# Instructions to follow
Find how many lines of the records hold the string "работы" and reply with only that total.

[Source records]
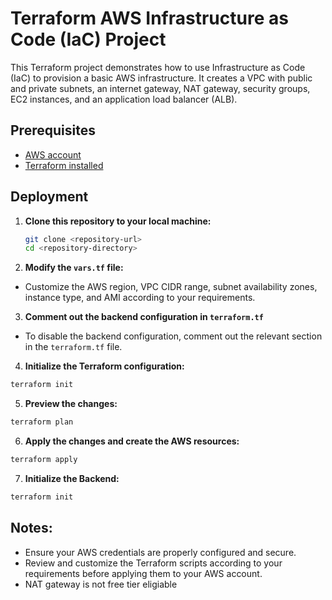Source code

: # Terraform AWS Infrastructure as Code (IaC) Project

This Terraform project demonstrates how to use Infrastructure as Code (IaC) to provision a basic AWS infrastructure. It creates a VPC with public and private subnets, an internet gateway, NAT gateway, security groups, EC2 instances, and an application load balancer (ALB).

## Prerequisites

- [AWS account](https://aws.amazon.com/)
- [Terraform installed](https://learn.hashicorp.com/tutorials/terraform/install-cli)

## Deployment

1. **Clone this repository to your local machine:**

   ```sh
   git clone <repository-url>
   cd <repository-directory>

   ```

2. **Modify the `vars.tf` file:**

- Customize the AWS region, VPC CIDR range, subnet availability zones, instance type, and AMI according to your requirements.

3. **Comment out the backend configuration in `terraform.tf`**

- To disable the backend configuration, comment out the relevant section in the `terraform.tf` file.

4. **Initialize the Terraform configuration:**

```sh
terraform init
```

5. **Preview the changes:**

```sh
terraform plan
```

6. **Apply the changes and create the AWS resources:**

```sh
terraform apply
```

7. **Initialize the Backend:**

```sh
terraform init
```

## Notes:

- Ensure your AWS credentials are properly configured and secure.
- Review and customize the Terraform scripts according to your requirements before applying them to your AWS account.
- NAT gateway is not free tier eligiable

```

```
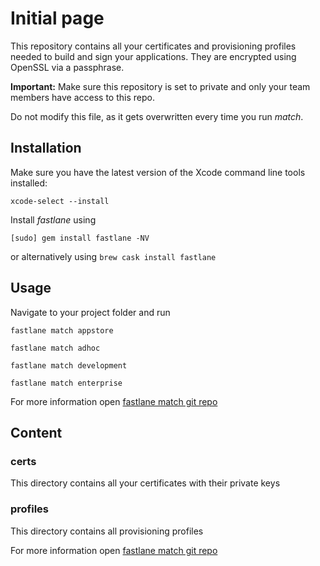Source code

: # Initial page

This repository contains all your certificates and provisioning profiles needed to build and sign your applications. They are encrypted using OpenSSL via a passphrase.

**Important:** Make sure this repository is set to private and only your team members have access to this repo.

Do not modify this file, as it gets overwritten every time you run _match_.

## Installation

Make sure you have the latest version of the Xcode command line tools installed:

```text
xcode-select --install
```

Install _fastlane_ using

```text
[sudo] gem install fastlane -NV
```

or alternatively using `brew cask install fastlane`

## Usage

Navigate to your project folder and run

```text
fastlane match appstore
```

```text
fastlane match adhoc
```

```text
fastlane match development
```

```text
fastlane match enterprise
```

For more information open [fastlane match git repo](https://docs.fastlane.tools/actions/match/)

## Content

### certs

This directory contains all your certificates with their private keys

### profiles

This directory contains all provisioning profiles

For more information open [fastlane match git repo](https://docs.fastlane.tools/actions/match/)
==
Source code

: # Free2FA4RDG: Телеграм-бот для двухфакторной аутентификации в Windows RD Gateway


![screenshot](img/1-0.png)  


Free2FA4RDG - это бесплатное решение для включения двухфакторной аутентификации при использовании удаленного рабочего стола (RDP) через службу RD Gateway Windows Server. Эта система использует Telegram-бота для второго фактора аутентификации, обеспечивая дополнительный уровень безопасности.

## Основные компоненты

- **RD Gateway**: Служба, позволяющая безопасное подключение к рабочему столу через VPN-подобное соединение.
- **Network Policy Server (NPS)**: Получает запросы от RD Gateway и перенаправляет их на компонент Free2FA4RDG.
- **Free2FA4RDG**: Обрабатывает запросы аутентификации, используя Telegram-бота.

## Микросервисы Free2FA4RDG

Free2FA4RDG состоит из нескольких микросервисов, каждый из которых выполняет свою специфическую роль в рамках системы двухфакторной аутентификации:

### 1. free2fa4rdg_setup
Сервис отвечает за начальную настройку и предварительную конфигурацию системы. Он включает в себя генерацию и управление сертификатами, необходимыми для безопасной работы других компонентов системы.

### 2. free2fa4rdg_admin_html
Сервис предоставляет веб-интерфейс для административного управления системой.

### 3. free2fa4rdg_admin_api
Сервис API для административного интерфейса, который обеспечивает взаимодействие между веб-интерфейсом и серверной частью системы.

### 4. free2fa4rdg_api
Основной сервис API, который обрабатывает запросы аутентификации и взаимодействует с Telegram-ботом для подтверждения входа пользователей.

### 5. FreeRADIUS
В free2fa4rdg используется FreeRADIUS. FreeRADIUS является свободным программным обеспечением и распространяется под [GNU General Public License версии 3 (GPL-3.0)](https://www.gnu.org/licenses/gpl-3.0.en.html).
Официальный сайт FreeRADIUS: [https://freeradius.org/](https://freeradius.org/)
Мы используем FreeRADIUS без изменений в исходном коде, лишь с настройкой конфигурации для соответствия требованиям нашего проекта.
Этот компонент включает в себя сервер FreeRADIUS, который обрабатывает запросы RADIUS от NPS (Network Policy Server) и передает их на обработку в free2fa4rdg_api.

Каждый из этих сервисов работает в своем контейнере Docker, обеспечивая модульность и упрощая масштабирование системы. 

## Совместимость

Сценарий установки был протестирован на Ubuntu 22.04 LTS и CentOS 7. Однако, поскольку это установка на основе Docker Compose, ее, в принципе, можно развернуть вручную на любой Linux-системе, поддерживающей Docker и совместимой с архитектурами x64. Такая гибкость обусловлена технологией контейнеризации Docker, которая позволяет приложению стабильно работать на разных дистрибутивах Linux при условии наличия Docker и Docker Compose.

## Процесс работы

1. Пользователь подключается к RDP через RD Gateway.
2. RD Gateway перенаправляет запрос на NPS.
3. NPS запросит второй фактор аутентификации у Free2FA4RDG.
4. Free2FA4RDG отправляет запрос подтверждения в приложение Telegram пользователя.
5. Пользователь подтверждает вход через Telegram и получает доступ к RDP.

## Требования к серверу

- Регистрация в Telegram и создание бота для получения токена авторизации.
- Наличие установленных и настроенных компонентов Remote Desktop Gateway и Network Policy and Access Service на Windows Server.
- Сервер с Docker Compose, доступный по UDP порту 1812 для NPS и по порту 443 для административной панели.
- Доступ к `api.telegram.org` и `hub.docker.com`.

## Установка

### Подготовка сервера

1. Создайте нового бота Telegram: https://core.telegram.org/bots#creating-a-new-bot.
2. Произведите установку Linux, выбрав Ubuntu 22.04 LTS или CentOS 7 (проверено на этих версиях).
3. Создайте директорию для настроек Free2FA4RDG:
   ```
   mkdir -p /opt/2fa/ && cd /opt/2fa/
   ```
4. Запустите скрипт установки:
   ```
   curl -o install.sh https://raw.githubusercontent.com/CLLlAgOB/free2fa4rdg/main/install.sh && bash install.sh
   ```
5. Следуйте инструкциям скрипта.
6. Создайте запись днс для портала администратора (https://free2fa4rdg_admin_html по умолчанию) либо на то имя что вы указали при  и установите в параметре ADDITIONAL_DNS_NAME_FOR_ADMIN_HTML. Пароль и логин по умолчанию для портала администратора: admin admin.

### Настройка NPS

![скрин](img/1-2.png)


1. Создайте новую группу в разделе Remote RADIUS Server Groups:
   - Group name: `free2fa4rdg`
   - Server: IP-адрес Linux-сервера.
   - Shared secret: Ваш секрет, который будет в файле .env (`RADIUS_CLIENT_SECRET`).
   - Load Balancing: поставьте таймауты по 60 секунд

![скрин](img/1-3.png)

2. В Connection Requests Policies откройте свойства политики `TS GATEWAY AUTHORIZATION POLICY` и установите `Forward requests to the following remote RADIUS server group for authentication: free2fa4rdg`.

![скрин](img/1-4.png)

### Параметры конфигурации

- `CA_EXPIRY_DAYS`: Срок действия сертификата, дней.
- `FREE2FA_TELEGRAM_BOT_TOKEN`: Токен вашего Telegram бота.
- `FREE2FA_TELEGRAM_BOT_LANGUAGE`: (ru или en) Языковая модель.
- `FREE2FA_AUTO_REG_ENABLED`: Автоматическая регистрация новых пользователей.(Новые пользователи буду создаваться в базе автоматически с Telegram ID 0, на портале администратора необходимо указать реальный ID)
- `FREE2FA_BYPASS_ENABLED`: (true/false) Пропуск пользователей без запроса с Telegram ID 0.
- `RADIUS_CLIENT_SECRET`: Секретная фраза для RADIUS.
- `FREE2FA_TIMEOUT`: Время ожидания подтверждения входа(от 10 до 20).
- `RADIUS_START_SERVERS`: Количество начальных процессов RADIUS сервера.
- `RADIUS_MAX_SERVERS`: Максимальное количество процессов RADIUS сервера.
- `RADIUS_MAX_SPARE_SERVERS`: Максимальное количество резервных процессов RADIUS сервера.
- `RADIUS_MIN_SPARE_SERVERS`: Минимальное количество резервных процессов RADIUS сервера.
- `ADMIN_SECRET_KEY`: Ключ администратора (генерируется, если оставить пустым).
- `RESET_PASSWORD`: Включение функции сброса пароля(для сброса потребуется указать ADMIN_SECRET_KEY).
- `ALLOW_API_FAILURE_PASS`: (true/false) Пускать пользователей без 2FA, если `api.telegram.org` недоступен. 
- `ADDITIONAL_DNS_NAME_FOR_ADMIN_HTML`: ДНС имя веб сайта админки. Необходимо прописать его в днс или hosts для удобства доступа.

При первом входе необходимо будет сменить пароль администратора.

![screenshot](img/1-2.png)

# Response to this exercise
2